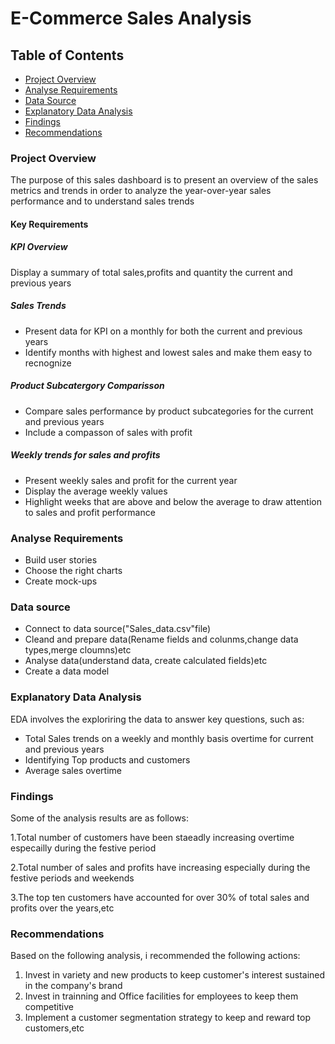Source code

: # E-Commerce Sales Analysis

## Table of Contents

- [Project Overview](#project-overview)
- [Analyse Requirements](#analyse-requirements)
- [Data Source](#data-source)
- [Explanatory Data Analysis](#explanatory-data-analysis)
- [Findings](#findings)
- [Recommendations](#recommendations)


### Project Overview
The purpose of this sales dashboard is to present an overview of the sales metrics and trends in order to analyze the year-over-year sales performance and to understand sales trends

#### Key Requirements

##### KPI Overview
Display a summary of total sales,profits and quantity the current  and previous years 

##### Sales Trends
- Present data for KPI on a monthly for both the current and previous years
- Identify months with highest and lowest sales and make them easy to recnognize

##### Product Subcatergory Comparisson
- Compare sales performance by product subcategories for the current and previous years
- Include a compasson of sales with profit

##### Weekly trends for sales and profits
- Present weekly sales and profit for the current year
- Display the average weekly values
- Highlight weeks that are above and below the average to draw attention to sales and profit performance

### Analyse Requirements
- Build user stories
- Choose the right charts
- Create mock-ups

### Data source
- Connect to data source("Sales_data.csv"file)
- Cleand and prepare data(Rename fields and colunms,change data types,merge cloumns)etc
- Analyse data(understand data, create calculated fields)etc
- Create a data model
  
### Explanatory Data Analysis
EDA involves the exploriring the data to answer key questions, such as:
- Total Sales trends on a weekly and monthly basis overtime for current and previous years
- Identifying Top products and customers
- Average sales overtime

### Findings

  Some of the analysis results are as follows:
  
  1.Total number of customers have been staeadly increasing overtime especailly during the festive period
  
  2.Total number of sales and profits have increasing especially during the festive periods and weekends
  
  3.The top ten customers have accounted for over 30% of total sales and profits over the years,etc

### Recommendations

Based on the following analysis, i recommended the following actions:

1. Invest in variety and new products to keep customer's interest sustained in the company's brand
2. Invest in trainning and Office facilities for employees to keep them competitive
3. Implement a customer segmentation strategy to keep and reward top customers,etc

◇ ◇ ◇ ◇ ◇

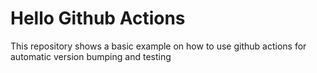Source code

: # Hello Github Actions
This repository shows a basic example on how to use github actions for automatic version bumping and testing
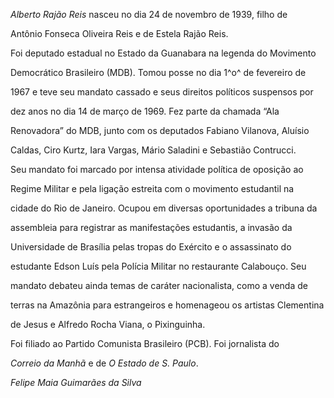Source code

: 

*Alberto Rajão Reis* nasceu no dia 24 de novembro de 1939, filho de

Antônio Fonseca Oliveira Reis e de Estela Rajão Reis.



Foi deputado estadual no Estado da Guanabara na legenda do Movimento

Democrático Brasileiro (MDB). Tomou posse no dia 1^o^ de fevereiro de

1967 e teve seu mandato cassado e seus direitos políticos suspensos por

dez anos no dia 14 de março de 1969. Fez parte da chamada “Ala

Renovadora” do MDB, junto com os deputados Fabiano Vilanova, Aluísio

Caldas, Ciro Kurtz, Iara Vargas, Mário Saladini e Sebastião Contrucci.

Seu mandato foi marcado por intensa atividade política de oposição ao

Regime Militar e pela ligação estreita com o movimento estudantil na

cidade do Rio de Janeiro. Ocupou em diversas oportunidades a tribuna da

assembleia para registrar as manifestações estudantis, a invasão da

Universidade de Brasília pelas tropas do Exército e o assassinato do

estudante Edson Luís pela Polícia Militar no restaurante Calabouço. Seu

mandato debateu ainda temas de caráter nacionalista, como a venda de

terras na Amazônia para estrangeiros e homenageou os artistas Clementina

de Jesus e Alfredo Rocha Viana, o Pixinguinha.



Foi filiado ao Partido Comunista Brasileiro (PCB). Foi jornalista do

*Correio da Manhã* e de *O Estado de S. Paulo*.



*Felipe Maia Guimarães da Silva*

◇ ◇ ◇ ◇ ◇

Task:
Copy all lines from the material that include "overtime".

Answer to this problem:
- Total Sales trends on a weekly and monthly basis overtime for current and previous years
- Average sales overtime
  1.Total number of customers have been staeadly increasing overtime especailly during the festive period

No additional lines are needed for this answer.